• **What you need to do**: Report each line of the listing below that holds "experience".
□ □ □
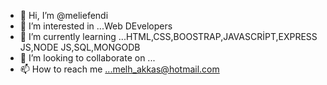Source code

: - 👋 Hi, I’m @meliefendi
- 👀 I’m interested in ...Web DEvelopers
- 🌱 I’m currently learning ...HTML,CSS,BOOSTRAP,JAVASCRİPT,EXPRESS JS,NODE JS,SQL,MONGODB
- 💞️ I’m looking to collaborate on ...  
- 📫 How to reach me ...melh_akkas@hotmail.com

<!---
meliefendi/meliefendi is a ✨ special ✨ repository because its `README.md` (this file) appears on your GitHub profile.
You can click the Preview link to take a look at your changes.
--->
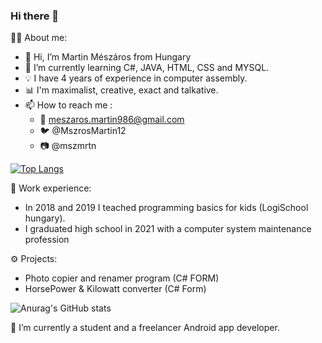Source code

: ### Hi there 👋
👨‍💼 About me: 
- 👋 Hi, I’m Martin Mészáros from Hungary
- 🌱 I’m currently learning C#, JAVA, HTML, CSS and MYSQL. 
- 💡 I have 4 years of experience in computer assembly. 
- 📊 I'm maximalist, creative, exact and talkative. 
- 📫 How to reach me :
   - 📧 meszaros.martin986@gmail.com
   - 🐦 @MszrosMartin12
   - 📷 @mszmrtn

[![Top Langs](https://github-readme-stats.vercel.app/api/top-langs/?username=aredarn&layout=compact&show_icons=true&theme=merko)](https://github.com/anuraghazra/github-readme-stats)

💼 Work experience:
  - In 2018 and 2019 I teached programming basics for kids (LogiSchool hungary).
  - I graduated high school in 2021 with a computer system maintenance profession
  
⚙️ Projects:
  - Photo copier and renamer program (C# FORM)
  - HorsePower & Kilowatt converter (C# Form)

![Anurag's GitHub stats](https://github-readme-stats.vercel.app/api?username=aredarn&show_icons=true&theme=merko) 


🔭 I’m currently a student and a freelancer Android app developer. 
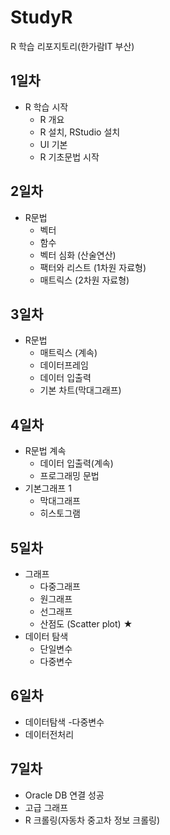 # StudyR
R 학습 리포지토리(한가람IT 부산)

## 1일차
- R 학습 시작
  - R 개요
  - R 설치, RStudio 설치
  - UI 기본
  - R 기초문법 시작

## 2일차
- R문법
  - 벡터
  - 함수
  - 벡터 심화  (산술연산)
  - 팩터와 리스트 (1차원 자료형)
  - 매트릭스      (2차원 자료형)
  
## 3일차
- R문법
  - 매트릭스 (계속)
  - 데이터프레임
  - 데이터 입출력
  - 기본 차트(막대그래프)

## 4일차
- R문법 계속
  - 데이터 입출력(계속)
  - 프로그래밍 문법
- 기본그래프 1 
  - 막대그래프
  - 히스토그램
  
## 5일차
- 그래프
  - 다중그래프
  - 원그래프
  - 선그래프
  - 산점도 (Scatter plot) ★
- 데이터 탐색
  - 단일변수
  - 다중변수
  
## 6일차
- 데이터탐색
  -다중변수
- 데이터전처리

## 7일차
- Oracle DB 연결 성공
- 고급 그래프
- R 크롤링(자동차 중고차 정보 크롤링)

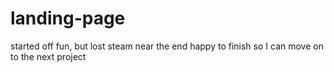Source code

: # landing-page
started off fun, but lost steam near the end
happy to finish so I can move on to the next project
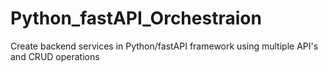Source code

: # Python_fastAPI_Orchestraion
Create backend services in Python/fastAPI framework using multiple API's and CRUD operations
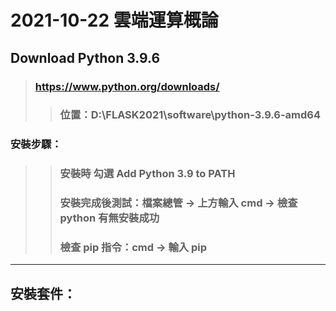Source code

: # 2021-10-22 雲端運算概論
## Download Python 3.9.6
> ### https://www.python.org/downloads/
>> ### 位置：D:\FLASK2021\software\python-3.9.6-amd64
### 安裝步驟：
>> ### 安裝時 勾選 Add Python 3.9 to PATH
>> ### 安裝完成後測試：檔案總管 -> 上方輸入 cmd -> 檢查 python 有無安裝成功
>> ### 檢查 pip 指令：cmd -> 輸入 pip 
---
## 安裝套件：
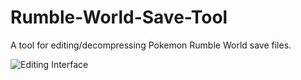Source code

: # Rumble-World-Save-Tool
A tool for editing/decompressing Pokemon Rumble World save files.

![Editing Interface](http://i.imgur.com/VJBonT6.png)
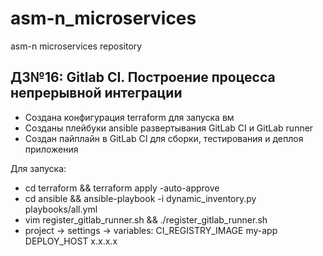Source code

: # asm-n_microservices
asm-n microservices repository

## ДЗ№16: Gitlab CI. Построение процесса непрерывной интеграции

- Создана конфигурация terraform для запуска вм
- Созданы плейбуки ansible развертывания GitLab CI и GitLab runner
- Создан пайплайн в GitLab CI для сборки, тестирования и деплоя приложения

Для запуска:

- cd terraform && terraform apply -auto-approve
- cd ansible && ansible-playbook -i dynamic_inventory.py playbooks/all.yml
- vim register_gitlab_runner.sh && ./register_gitlab_runner.sh
- project -> settings -> variables:
  CI_REGISTRY_IMAGE my-app
  DEPLOY_HOST x.x.x.x
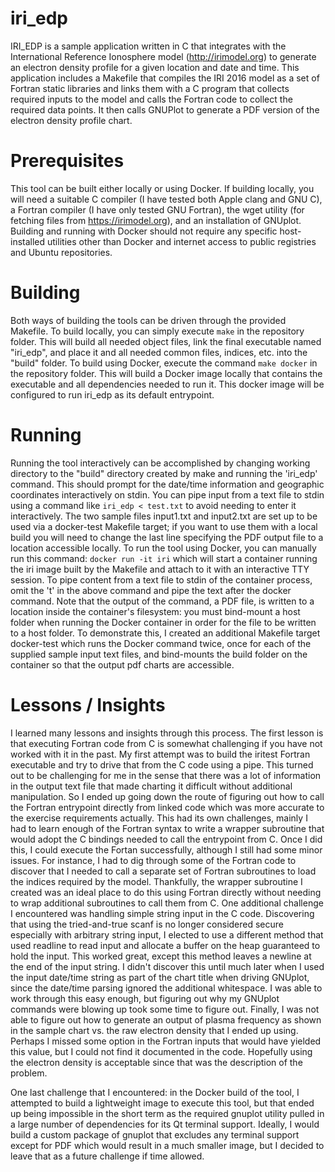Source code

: # iri_edp

IRI_EDP is a sample application written in C that integrates with the International Reference Ionosphere model (http://irimodel.org) to generate an electron density profile for a given location and date and time. This application includes a Makefile that compiles the IRI 2016 model as a set of Fortran static libraries and links them with a C program that collects required inputs to the model and calls the Fortran code to collect the required data points. It then calls GNUPlot to generate a PDF version of the electron density profile chart.

# Prerequisites
This tool can be built either locally or using Docker. If building locally, you will need a suitable C compiler (I have tested both Apple clang and GNU C), a Fortran compiler (I have only tested GNU Fortran), the wget utility (for fetching files from https://irimodel.org), and an installation of GNUplot. Building and running with Docker should not require any specific host-installed utilities other than Docker and internet access to public registries and Ubuntu repositories.

# Building
Both ways of building the tools can be driven through the provided Makefile. To build locally, you can simply execute `make` in the repository folder. This will build all needed object files, link the final executable named "iri_edp", and place it and all needed common files, indices, etc. into the "build" folder. To build using Docker, execute the command `make docker` in the repository folder. This will build a Docker image locally that contains the executable and all dependencies needed to run it. This docker image will be configured to run iri_edp as its default entrypoint.

# Running
Running the tool interactively can be accomplished by changing working directory to the "build" directory created by make and running the 'iri_edp' command. This should prompt for the date/time information and geographic coordinates interactively on stdin. You can pipe input from a text file to stdin using a command like `iri_edp < test.txt` to avoid needing to enter it interactively. The two sample files input1.txt and input2.txt are set up to be used via a docker-test Makefile target; if you want to use them with a local build you will need to change the last line specifying the PDF output file to a location accessible locally.
To run the tool using Docker, you can manually run this command: `docker run -it iri` which will start a container running the iri image built by the Makefile and attach to it with an interactive TTY session. To pipe content from a text file to stdin of the container process, omit the 't' in the above command and pipe the text after the docker command. Note that the output of the command, a PDF file, is written to a location inside the container's filesystem: you must bind-mount a host folder when running the Docker container in order for the file to be written to a host folder.
To demonstrate this, I created an additional Makefile target docker-test which runs the Docker command twice, once for each of the supplied sample input text files, and bind-mounts the build folder on the container so that the output pdf charts are accessible.

# Lessons / Insights
I learned many lessons and insights through this process. The first lesson is that executing Fortran code from C is somewhat challenging if you have not worked with it in the past. My first attempt was to build the iritest Fortran executable and try to drive that from the C code using a pipe. This turned out to be challenging for me in the sense that there was a lot of information in the output text file that made charting it difficult without additional manipulation. So I ended up going down the route of figuring out how to call the Fortran entrypoint directly from linked code which was more accurate to the exercise requirements actually. This had its own challenges, mainly I had to learn enough of the Fortran syntax to write a wrapper subroutine that would adopt the C bindings needed to call the entrypoint from C. Once I did this, I could execute the Fortan successfully, although I still had some minor issues. For instance, I had to dig through some of the Fortran code to discover that I needed to call a separate set of Fortran subroutines to load the indices required by the model. Thankfully, the wrapper subroutine I created was an ideal place to do this using Fortran directly without needing to wrap additional subroutines to call them from C.
One additional challenge I encountered was handling simple string input in the C code. Discovering that using the tried-and-true scanf is no longer considered secure especially with arbitrary string input, I elected to use a different method that used readline to read input and allocate a buffer on the heap guaranteed to hold the input. This worked great, except this method leaves a newline at the end of the input string. I didn't discover this until much later when I used the input date/time string as part of the chart title when driving GNUplot, since the date/time parsing ignored the additional whitespace. I was able to work through this easy enough, but figuring out why my GNUplot commands were blowing up took some time to figure out.
Finally, I was not able to figure out how to generate an output of plasma frequency as shown in the sample chart vs. the raw electron density that I ended up using. Perhaps I missed some option in the Fortran inputs that would have yielded this value, but I could not find it documented in the code. Hopefully using the electron density is acceptable since that was the description of the problem.

One last challenge that I encountered: in the Docker build of the tool, I attempted to build a lightweight image to execute this tool, but that ended up being impossible in the short term as the required gnuplot utility pulled in a large number of dependencies for its Qt terminal support. Ideally, I would build a custom package of gnuplot that excludes any terminal support except for PDF which would result in a much smaller image, but I decided to leave that as a future challenge if time allowed.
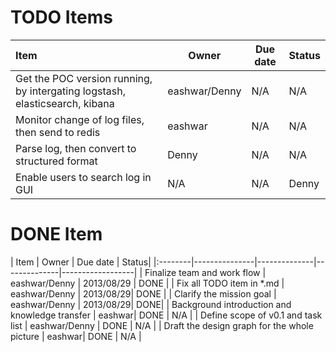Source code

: # TODO Items
| Item             |    Owner              | Due date | Status|
|:-----|--------------|--------------|------------------| 
| Get the POC version running, by intergating logstash, elasticsearch, kibana | eashwar/Denny | N/A | N/A |
| Monitor change of log files, then send to redis | eashwar| N/A | N/A |
| Parse log, then convert to structured format | Denny| N/A | N/A |
| Enable users to search log in GUI | N/A| N/A | Denny |

# DONE Item
| Item |    Owner              | Due date | Status|
|:--------|---------------|--------------|--------------|------------------| 
| Finalize team and work flow | eashwar/Denny | 2013/08/29 | DONE |
| Fix all TODO item in *.md | eashwar/Denny | 2013/08/29| DONE |
| Clarify the mission goal  | eashwar/Denny | 2013/08/29| DONE|
| Background introduction and knowledge transfer | eashwar| DONE | N/A |
| Define scope of v0.1 and task list | eashwar/Denny | DONE | N/A |
| Draft the design graph for the whole picture | eashwar| DONE | N/A |
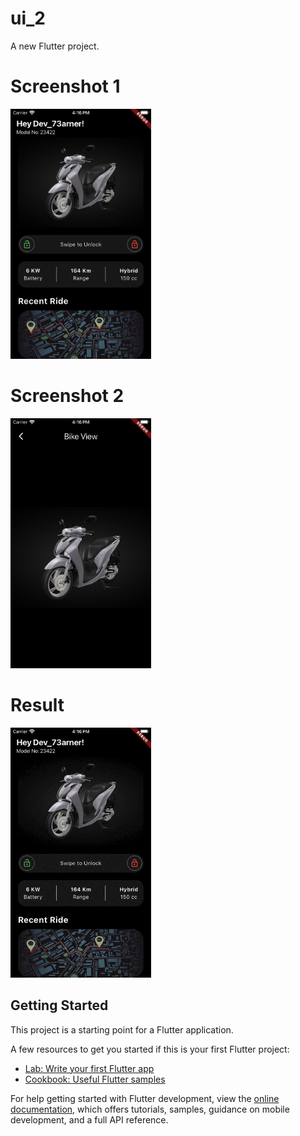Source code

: # ui_2

A new Flutter project.

# Screenshot 1

<img src ="https://github.com/Mirzaazmath/flutter_60_ui_challange/blob/main/ui_2/assets/output/Screenshot1.png" height="400">


# Screenshot 2

<img src ="https://github.com/Mirzaazmath/flutter_60_ui_challange/blob/main/ui_2/assets/output/Screenshot2.png" height="400">


# Result

<img src ="https://github.com/Mirzaazmath/flutter_60_ui_challange/blob/main/ui_2/assets/output/result.gif" height="400">


## Getting Started

This project is a starting point for a Flutter application.

A few resources to get you started if this is your first Flutter project:

- [Lab: Write your first Flutter app](https://docs.flutter.dev/get-started/codelab)
- [Cookbook: Useful Flutter samples](https://docs.flutter.dev/cookbook)

For help getting started with Flutter development, view the
[online documentation](https://docs.flutter.dev/), which offers tutorials,
samples, guidance on mobile development, and a full API reference.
□ □ □
• **Solved exercise**:
- 💡 I have 4 years of experience in computer assembly. 
💼 Work experience:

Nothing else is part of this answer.